§ **WORK TASK**
Which lines run from the start of the material below through the line containing "In these notes"? Retype them exactly, pictures excluded.

§ **INPUT RECORDS**
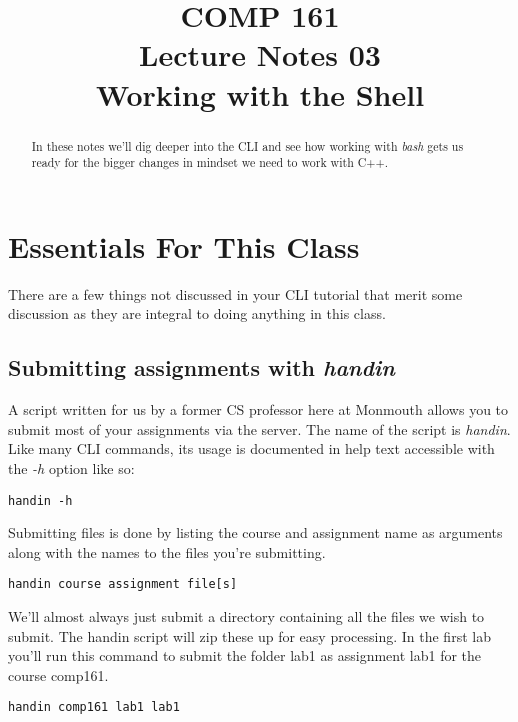 \documentclass[nobib]{tufte-handout}
\title{COMP 161 \\ Lecture Notes 03 \\ Working with the Shell}
\begin{document}
\maketitle

\begin{abstract}
In these notes we'll dig deeper into the CLI and see how working with \textit{bash} gets us ready for the bigger changes in mindset we need to work with C++.
\end{abstract}

\section{Essentials For This Class}

There are a few things not discussed in your CLI tutorial that merit some discussion as they are integral to doing anything in this class.

\subsection{Submitting assignments with \textit{handin}}

A script written for us by a former CS professor here at Monmouth allows you to submit most of your assignments via the server. The name of the script is \textit{handin}.  Like many CLI commands, its usage is documented in help text accessible with the \textit{-h} option like so:

\begin{verbatim}
handin -h
\end{verbatim}

Submitting files is done by listing the course and assignment name as arguments along with the names to the files you're submitting.

\begin{verbatim}
handin course assignment file[s]
\end{verbatim}

We'll almost always just submit a directory containing all the files we wish to submit. The handin script will zip these up for easy processing. In the first lab you'll run this command to submit the folder lab1 as assignment lab1 for the course comp161.

\begin{verbatim}
handin comp161 lab1 lab1
\end{verbatim}
\end{document}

§ **SOLUTION BELOW**
 \documentclass[nobib]{tufte-handout}
\title{COMP 161 \\ Lecture Notes 03 \\ Working with the Shell}
\begin{document}
\maketitle

\begin{abstract}
In these notes we'll dig deeper into the CLI and see how working with \textit{bash} gets us ready for the bigger changes in mindset we need to work with C++.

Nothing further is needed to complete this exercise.